The 1946 Northeastern State Redmen football team represented Northeastern State University of Tahlequah, Oklahoma. Led by third-year head coach D. M. "Doc" Wadley, the Redmen compiled a 4–5 record (2–3 against OCC opponents), tied for fourth place in the OCC, and were outscored by a total of 142 to 127.

It was Northeastern's first football team since 1942. Elmer Ary and Carlos Clayton, both of whom played for Northeastern prior to the war, were selected as the team's co-captains.

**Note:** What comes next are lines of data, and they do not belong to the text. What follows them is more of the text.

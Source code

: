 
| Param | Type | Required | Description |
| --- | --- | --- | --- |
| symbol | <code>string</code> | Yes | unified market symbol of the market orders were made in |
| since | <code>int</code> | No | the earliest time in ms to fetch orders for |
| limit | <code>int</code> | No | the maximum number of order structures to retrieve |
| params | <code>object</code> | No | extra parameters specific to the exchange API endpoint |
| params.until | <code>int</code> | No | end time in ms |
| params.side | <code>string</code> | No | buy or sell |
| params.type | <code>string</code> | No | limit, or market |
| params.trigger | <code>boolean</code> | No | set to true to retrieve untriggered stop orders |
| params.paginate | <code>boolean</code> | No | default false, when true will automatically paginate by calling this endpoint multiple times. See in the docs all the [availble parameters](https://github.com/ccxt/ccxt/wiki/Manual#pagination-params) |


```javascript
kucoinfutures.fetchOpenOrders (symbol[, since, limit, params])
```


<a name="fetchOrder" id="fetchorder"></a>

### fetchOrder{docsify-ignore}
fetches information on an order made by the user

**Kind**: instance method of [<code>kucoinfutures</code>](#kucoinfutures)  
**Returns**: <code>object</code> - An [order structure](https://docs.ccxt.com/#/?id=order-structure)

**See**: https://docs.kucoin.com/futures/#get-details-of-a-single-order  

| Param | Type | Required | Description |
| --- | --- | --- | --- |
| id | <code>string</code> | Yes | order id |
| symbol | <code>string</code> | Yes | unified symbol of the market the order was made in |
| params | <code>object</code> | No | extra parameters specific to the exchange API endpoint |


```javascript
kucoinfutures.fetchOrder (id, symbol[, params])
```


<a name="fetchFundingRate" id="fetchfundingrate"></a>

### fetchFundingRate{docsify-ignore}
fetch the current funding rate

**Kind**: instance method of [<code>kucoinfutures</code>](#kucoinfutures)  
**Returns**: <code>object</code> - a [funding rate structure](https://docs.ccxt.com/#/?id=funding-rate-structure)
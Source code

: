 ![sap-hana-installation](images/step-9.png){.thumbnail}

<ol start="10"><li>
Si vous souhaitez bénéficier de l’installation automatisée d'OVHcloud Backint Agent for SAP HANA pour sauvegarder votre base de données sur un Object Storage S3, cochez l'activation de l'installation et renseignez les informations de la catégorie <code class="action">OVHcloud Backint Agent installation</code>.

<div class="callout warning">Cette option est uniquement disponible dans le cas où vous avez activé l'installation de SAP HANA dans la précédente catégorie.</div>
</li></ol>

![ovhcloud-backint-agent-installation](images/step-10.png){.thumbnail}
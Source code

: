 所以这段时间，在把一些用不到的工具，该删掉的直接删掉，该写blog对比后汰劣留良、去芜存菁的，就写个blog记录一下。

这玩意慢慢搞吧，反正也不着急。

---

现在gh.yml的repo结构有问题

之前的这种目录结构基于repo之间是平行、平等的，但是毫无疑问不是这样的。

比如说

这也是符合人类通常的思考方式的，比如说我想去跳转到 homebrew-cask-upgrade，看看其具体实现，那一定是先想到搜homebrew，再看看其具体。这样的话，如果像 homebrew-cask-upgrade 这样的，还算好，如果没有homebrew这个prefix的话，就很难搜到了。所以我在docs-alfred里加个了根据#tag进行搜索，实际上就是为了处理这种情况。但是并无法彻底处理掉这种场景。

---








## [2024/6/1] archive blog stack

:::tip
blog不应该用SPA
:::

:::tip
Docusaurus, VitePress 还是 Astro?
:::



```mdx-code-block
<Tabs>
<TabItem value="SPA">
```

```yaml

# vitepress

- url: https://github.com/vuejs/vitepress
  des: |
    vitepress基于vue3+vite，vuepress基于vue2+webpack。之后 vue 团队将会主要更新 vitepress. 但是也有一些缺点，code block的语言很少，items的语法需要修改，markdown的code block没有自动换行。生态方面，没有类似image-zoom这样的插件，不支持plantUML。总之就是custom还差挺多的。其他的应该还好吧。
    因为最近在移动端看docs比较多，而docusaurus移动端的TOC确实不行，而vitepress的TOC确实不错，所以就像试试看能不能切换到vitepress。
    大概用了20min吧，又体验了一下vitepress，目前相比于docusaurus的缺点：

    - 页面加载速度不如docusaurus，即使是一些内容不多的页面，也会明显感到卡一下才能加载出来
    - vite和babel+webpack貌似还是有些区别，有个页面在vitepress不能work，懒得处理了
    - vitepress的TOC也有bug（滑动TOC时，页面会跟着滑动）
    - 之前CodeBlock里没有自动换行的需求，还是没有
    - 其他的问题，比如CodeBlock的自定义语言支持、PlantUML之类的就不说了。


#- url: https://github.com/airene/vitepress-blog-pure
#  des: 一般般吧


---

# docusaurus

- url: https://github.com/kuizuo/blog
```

| Date | Opponent | Site | Result | Attendance | Source |
|---|---|---|---|---|---|
| September 27 | Northeastern A&M |  | W 26–13 |  |  |
| October 4 | Southeastern | Tahlequah, OK | L 0–18 |  |  |
| October 11 | at Northwestern State | Alva, OK |  |  |  |
| October 18 | at Ozarks | Clarksville, AR | W 20–0 |  |  |
| October 25 | at Southwest Missouri State | Springfield, MO | L 21–25 |  |  |
| November 2 | Southwestern Tech | Tahlequah, OK | W 7–6 | 3,000 |  |
| November 8 | at East Central | Ada, OK | L 7–27 |  |  |
| November 15 | at Central State | Edmond, OK | L 6–19 | < 1,000 |  |

===Northwestern State===

The 1946 Northwestern State Rangers football team represented Northwestern State College (now known as Northwestern Oklahoma State University) of Alva, Oklahoma. Led by first-year head coach Joe Dollins, the Rangers compiled a 3–4 record (1–4 against OCC opponents), finished in last place in the OCC, and were outscored by a total of 91 to 74.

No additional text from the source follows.